Search the data for "dans". Return each matching line.

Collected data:
=== Begin Enclosure ===

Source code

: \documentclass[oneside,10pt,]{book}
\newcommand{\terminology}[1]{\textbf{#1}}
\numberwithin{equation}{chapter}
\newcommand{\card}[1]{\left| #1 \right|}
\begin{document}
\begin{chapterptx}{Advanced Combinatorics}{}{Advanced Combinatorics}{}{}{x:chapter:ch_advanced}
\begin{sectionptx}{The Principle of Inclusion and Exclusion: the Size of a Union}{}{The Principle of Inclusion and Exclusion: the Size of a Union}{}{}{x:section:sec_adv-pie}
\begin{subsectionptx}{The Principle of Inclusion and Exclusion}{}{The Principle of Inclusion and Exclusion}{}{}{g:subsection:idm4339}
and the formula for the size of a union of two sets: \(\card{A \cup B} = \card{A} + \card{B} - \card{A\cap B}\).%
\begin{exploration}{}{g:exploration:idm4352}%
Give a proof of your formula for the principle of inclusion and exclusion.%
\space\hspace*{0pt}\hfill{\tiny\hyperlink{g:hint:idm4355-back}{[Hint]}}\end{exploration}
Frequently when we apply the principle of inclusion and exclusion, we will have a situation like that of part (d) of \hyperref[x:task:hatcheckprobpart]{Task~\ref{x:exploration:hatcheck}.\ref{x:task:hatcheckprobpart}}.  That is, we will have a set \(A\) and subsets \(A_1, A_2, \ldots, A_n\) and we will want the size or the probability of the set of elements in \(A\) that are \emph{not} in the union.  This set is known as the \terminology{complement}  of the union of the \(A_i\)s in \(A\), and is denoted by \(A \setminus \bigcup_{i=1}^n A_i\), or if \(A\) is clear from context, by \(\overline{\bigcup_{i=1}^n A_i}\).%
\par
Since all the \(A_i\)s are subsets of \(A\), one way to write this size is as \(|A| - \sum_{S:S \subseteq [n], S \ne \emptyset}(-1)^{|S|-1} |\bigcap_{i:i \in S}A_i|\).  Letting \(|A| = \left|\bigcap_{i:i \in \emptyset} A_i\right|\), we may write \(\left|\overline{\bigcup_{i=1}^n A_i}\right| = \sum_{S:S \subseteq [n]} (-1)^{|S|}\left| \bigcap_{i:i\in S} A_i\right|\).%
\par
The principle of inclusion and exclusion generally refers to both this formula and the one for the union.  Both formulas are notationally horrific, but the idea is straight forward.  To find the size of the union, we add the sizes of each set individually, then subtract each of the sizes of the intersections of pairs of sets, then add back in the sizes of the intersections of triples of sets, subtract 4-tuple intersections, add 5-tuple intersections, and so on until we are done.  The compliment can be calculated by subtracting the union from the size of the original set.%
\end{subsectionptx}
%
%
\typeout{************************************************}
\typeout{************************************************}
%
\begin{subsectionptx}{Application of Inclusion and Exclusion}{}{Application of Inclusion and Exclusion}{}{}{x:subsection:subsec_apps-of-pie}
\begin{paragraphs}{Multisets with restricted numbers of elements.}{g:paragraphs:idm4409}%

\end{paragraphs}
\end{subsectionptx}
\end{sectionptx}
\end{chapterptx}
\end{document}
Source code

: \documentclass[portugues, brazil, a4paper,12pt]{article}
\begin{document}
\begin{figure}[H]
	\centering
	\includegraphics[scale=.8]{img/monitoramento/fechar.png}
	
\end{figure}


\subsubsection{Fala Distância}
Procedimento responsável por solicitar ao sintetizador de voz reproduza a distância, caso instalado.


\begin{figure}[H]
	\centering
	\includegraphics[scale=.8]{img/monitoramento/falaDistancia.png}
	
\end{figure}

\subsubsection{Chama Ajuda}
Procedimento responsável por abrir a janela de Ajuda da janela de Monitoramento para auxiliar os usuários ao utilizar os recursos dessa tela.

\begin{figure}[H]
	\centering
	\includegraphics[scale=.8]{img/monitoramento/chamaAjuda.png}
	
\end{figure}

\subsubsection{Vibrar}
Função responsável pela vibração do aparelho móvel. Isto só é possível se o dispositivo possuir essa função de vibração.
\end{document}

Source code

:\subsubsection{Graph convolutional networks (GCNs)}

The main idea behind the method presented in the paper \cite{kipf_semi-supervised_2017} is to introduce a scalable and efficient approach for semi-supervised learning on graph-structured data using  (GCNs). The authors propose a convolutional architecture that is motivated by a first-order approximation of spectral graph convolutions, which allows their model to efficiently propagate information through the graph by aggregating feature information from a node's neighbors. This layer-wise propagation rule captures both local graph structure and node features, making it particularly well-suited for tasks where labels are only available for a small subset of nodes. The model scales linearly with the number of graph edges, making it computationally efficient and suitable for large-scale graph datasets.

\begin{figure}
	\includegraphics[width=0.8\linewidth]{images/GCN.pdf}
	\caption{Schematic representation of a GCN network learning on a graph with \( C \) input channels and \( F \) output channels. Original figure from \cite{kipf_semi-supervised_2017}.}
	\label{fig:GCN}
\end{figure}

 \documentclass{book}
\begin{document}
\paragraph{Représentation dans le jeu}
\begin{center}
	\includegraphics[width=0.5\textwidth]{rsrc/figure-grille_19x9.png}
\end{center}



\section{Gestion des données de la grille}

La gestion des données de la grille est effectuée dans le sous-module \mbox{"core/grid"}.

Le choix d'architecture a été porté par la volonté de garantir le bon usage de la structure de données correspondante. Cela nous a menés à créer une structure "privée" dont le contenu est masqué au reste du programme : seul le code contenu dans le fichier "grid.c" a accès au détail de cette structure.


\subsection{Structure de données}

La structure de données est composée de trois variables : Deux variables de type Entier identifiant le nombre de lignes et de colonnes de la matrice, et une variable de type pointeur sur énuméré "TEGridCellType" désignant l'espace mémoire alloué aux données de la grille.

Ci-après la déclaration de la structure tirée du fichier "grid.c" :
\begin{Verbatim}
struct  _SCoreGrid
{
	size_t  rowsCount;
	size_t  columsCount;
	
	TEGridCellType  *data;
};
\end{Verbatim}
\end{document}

=== End Enclosure ===

Output of the exercise =
\paragraph{Représentation dans le jeu}
La gestion des données de la grille est effectuée dans le sous-module \mbox{"core/grid"}.
Le choix d'architecture a été porté par la volonté de garantir le bon usage de la structure de données correspondante. Cela nous a menés à créer une structure "privée" dont le contenu est masqué au reste du programme : seul le code contenu dans le fichier "grid.c" a accès au détail de cette structure.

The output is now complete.